- _Work task_
Would you please output only the lines from the one containing "## [1] 0.01426316" through the end of the entries below, exactly as written?

· · · · · · ·

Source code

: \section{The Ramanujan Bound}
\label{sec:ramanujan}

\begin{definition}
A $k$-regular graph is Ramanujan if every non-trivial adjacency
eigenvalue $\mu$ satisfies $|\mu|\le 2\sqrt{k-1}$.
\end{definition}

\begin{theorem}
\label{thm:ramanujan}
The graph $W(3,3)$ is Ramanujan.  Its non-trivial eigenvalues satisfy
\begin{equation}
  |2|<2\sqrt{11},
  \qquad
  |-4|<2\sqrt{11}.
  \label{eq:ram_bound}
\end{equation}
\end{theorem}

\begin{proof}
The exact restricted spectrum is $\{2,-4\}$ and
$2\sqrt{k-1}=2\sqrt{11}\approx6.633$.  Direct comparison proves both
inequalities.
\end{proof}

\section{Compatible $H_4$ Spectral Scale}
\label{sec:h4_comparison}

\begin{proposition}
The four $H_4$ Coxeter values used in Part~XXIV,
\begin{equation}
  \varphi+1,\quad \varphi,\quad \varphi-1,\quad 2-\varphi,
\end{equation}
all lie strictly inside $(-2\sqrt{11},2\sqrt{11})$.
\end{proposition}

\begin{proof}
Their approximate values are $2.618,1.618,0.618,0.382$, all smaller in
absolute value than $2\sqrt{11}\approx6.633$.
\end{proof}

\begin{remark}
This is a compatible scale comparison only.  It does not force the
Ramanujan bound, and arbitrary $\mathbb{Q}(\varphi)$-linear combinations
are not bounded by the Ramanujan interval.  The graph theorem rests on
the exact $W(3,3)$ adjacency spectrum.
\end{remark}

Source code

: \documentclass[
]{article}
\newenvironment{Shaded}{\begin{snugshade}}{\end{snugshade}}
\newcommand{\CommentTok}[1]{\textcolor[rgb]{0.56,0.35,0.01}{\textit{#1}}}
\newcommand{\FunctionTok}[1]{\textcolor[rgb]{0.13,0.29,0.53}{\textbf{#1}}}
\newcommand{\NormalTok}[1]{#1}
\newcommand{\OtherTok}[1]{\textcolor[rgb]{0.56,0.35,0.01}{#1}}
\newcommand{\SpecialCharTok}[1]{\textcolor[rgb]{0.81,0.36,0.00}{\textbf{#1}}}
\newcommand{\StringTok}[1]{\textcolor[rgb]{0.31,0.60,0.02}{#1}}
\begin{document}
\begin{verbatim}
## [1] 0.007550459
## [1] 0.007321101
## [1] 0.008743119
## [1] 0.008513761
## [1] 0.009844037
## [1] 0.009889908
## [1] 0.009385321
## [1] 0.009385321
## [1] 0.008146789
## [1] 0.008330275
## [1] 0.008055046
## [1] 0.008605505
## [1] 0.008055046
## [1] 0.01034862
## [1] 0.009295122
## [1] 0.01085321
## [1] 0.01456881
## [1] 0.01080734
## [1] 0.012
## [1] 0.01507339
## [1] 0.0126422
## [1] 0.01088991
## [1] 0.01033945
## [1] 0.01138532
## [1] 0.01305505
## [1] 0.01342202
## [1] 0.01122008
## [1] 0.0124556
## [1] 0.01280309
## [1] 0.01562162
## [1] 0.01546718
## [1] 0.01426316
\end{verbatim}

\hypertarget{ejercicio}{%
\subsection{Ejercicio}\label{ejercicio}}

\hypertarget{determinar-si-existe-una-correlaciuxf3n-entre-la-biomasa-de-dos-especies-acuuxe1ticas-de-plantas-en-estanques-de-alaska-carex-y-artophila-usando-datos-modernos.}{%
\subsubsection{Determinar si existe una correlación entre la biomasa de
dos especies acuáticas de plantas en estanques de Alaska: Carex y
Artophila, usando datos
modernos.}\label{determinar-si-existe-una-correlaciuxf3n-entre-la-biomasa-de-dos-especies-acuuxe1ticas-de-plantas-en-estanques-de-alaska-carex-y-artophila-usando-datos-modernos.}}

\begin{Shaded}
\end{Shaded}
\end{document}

· · · · · · ·

- _Exercise output_
## [1] 0.01426316
\end{verbatim}

\hypertarget{ejercicio}{%
\subsection{Ejercicio}\label{ejercicio}}

\hypertarget{determinar-si-existe-una-correlaciuxf3n-entre-la-biomasa-de-dos-especies-acuuxe1ticas-de-plantas-en-estanques-de-alaska-carex-y-artophila-usando-datos-modernos.}{%
\subsubsection{Determinar si existe una correlación entre la biomasa de
dos especies acuáticas de plantas en estanques de Alaska: Carex y
Artophila, usando datos
modernos.}\label{determinar-si-existe-una-correlaciuxf3n-entre-la-biomasa-de-dos-especies-acuuxe1ticas-de-plantas-en-estanques-de-alaska-carex-y-artophila-usando-datos-modernos.}}

\begin{Shaded}
\end{Shaded}
\end{document}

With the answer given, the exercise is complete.